■ RECORDS FOR THE TASK ■
______

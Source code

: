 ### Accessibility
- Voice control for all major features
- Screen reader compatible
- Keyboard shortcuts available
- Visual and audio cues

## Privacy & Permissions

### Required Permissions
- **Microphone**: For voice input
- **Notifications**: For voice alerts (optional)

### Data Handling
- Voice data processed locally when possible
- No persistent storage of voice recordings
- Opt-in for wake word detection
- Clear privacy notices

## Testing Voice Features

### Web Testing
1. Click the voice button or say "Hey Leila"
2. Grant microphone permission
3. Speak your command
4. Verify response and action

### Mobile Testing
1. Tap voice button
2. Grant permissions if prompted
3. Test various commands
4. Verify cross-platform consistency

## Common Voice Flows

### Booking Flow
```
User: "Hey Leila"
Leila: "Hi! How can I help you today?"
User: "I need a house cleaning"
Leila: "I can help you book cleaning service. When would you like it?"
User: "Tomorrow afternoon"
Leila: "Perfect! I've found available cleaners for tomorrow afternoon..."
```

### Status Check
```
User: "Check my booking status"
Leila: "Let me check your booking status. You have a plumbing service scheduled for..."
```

______

■ PROBLEM TO WORK ON ■
Across all the records above, find each line with "service" in it and copy it.

■ SOLVED EXERCISE ■
Leila: "I can help you book cleaning service. When would you like it?"
Leila: "Let me check your booking status. You have a plumbing service scheduled for..."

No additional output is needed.